Criminal activities are dynamic and adapt quickly to take advantage of new opportunities for financial gain, frequently outpacing the legislative changes designed to combat them. Finding better ways to fight financial crime is especially important in times of economic crisis, when the loss of this income is all the more damaging to governments, businesses and individuals.
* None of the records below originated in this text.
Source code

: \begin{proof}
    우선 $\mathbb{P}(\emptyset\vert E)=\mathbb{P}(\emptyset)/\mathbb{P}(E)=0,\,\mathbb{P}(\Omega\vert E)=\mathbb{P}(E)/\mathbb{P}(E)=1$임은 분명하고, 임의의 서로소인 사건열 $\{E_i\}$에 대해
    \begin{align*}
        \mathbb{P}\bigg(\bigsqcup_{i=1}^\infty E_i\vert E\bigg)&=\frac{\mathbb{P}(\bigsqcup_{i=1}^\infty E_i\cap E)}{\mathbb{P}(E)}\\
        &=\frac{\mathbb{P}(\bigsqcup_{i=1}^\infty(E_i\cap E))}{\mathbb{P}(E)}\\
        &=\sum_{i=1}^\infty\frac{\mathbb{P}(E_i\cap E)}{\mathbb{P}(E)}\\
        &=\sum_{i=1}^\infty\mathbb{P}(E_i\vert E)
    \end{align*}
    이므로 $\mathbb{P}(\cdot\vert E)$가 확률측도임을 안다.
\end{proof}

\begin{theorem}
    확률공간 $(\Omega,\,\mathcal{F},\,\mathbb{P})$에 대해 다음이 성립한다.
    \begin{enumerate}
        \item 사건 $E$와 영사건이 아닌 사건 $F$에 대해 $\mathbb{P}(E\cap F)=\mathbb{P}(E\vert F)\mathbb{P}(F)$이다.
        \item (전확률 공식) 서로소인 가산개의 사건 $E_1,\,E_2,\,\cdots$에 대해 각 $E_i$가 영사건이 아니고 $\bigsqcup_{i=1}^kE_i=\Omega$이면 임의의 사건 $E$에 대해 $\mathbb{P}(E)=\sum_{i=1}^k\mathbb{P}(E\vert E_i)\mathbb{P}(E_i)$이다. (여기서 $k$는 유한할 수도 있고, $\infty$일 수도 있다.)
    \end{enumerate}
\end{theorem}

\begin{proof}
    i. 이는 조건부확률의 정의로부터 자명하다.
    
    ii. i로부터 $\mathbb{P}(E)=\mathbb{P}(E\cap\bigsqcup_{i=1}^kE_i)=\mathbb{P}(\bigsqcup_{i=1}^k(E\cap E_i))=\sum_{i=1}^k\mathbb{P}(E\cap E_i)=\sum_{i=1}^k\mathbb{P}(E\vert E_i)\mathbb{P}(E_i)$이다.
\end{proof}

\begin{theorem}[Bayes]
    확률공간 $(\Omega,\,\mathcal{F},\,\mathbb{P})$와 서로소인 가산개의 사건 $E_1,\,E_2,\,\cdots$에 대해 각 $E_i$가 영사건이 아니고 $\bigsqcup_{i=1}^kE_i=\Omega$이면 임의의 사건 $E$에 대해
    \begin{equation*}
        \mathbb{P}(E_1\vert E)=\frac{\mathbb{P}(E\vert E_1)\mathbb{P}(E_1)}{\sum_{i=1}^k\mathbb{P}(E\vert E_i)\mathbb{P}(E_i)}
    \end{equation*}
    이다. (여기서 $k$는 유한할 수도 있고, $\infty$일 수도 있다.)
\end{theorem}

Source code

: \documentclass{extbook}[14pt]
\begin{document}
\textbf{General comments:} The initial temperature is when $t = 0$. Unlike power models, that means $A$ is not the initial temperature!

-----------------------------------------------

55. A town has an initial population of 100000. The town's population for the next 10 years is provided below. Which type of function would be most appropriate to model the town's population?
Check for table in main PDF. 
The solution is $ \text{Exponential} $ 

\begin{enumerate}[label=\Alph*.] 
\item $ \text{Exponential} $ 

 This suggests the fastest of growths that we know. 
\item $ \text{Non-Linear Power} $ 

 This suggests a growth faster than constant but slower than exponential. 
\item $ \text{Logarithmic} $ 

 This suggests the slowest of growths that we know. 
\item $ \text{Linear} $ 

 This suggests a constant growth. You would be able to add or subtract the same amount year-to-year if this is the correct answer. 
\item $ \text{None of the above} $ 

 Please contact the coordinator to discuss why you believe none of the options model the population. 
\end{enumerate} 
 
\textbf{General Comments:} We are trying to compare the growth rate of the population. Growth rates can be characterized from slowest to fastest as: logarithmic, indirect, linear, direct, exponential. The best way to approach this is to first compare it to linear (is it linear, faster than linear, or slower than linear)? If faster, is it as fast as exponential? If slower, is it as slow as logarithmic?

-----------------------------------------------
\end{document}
Countering these activities requires greater transparency, more effective intelligence gathering and analysis, and improvements in co-operation and information sharing between government agencies and between countries to prevent, detect and prosecute criminals and recover the proceeds of their illicit activities.
The Oslo Dialogue, launched by the OECD at the first Forum on Tax and Crime - the Oslo Dialogue, held in Oslo in March 2011, aims to achieve these objectives and its work is supported by the G20.

 

Tax crime and money laundering

There are substantial similarities between the techniques used to launder the proceeds of crimes and to commit tax crimes. In May 1998 the G7 Finance Ministers encouraged international action to enhance the capacity of anti-money laundering systems to deal effectively with tax related crimes. The G7 considered that international action in this area would strengthen existing anti-money laundering systems and increase the effectiveness of tax information exchange arrangements.

 

In this regard the OECD's Committee on Fiscal Affairs has established a dialogue with the Financial Action Task Force (FATF) and continues to examine ways of improving co-operation between tax and anti-money laundering authorities. Joint workshops with tax and anti-money laundering officials have been held allowing experts to share experiences on some of the practices that are common to both tax evasion and money laundering. OECD work on tax crime and money laundering is designed to complement that carried out by FATF.

 

In 2010 the OECD adopted a new OECD Recommendation to facilitate cooperation between tax and other law enforcement authorities to combat serious crimes. In 2012 the FATF revised its recommendations to include tax crimes in the list of predicate offenses to money laundering.

 

Tax and corruption

Corruption threatens good governance, sustainable development, democratic process, and fair business practices. The OECD is a global leader in the fight against corruption via the Anti-Bribery Convention, taxation, governance, export credits and development aid.

 

The first milestone in the OECD effort against international bribery was the 1994 Recommendation for countries to take effective measures to deter, prevent and combat the bribery of foreign public officials in connection with international business transactions.

 

In 1996, the Council recommended that member countries that allow the tax deductibility of bribes to foreign public officials re-examine this treatment with a view to denying the tax deductibility of such bribes. This Council recommendation has met with particular success as Parties to the OECD Anti-Bribery Convention now prohibit generally the deductibility of bribes to foreign public officials.  In many cases, countries have gone one step further and have prohibited the deductibility of all bribes.

 

The broad implementation of this recommendation has sent clear messages to the business community: bribery will no longer be treated as an ordinary or necessary business expense and bribery of foreign public officials is a criminal offence subject to serious penalties. 

 

In 2009, the OECD has adopted a new Recommendation on Tax Measures for Combating Bribery of Foreign Public Officials in International Business Transactions  to further strengthen the role of tax authorities in the combat against bribery.

 

Also to ensure effective detection of bribery, the OECD issued a Bribery Awareness Handbook for Tax Examiners, updated in 2009, which is now available in 18 languages. The handbook helps tax authorities identify suspicious payments likely to be bribes so that the denial of deductibility can be enforced and so that bribe payments can be detected and reported to law enforcement authorities. It also serves as a guide for countries wishing to develop internal guidelines on bribery awareness.